Etudiante de 19 ans à Jinan (Shandong), Jing poursuit son père d’une hargne que même un pire ennemi ne déploierait pas – pour le forcer à retourner vers sa mère. Jusqu’en 2003, le couple tenait. Mais à peine la fille en université, les vieilles déchi rures ressortirent. De disputes quotidiennes en abandon du foyer, en six mois, le couple avait vécu. On parlait d’une amante – «2ème nourrice», en chinois (er nai, 二奶).
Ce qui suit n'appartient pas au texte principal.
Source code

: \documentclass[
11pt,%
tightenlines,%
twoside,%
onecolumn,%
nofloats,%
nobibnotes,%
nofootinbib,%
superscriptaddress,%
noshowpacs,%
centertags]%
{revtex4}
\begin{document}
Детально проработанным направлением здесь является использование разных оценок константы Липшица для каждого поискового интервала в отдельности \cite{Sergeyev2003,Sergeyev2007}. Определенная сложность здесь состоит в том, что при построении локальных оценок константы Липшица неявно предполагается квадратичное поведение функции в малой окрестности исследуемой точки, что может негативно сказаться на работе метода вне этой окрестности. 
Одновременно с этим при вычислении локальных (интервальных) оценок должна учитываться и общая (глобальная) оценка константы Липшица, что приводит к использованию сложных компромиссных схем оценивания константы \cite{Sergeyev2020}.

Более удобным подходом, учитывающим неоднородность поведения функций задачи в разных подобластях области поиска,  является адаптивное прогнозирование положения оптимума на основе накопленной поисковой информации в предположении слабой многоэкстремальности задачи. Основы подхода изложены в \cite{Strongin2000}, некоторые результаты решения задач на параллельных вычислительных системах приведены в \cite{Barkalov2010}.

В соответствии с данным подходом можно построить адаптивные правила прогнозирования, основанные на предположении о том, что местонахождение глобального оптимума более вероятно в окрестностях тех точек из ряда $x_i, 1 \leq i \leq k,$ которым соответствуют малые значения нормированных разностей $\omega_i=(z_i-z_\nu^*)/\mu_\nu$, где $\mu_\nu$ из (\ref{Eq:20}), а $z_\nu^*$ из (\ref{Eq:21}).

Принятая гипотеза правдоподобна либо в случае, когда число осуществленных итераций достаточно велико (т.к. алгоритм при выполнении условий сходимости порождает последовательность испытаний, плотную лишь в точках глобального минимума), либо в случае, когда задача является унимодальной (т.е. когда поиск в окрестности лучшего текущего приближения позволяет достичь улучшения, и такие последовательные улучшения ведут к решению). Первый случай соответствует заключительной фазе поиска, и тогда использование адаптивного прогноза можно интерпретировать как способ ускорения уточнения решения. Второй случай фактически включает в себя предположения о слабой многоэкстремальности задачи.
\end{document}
C’est alors que Jing partit en guerre, pour sauver coûte que coûte son jardin d’Eden. Rien ne l’arrêta. En trois ans, elle a dénoncé papa pas moins de 4 fois : à la mairie où il travaille, puis au bureau provincial de la police interne du Parti, puis au bureau national – deux fois.
Pour conspuer le «débauché», elle a aussi ouvert son site internet, visité par 200.000 personnes. Jing vise froidement la radiation du Parti pour son père, puis la perte de son gagne pain, pour le contraindre au retour à la maison – là, elle et maman l’entoureront d’amour et le «sauveront»!
L’avis du VdlC : Jing vit dans un univers cloitré dont l’objectif est le bonheur universel, et le moyen l’harmonie, plus que la liberté. Un univers pyramidal qui compte à la base l’individu subordonné à la famille, puis à l’Etat, lui-même se pliant aux préceptes de l’ordre confucéen.
C’est ainsi que cette représentante d’une jeunesse moderne, rêve à tout sauf à la démocratie occidentale, et se retrouve en profond accord avec le régime dans sa gestion paternaliste des citoyens, tous membres de la grande famille chinoise.
Non sans paradoxe, la génération précédente, celle du père et du Parti se montre plus soucieuse des besoins affectifs individuels, et tente autant qu’elle peut de rester en dehors, au nom du proverbe : 清官难断家务事 qing guan nan duan jia wu shi, « même intègre, le juge n’entre pas dans les affaires de famille ».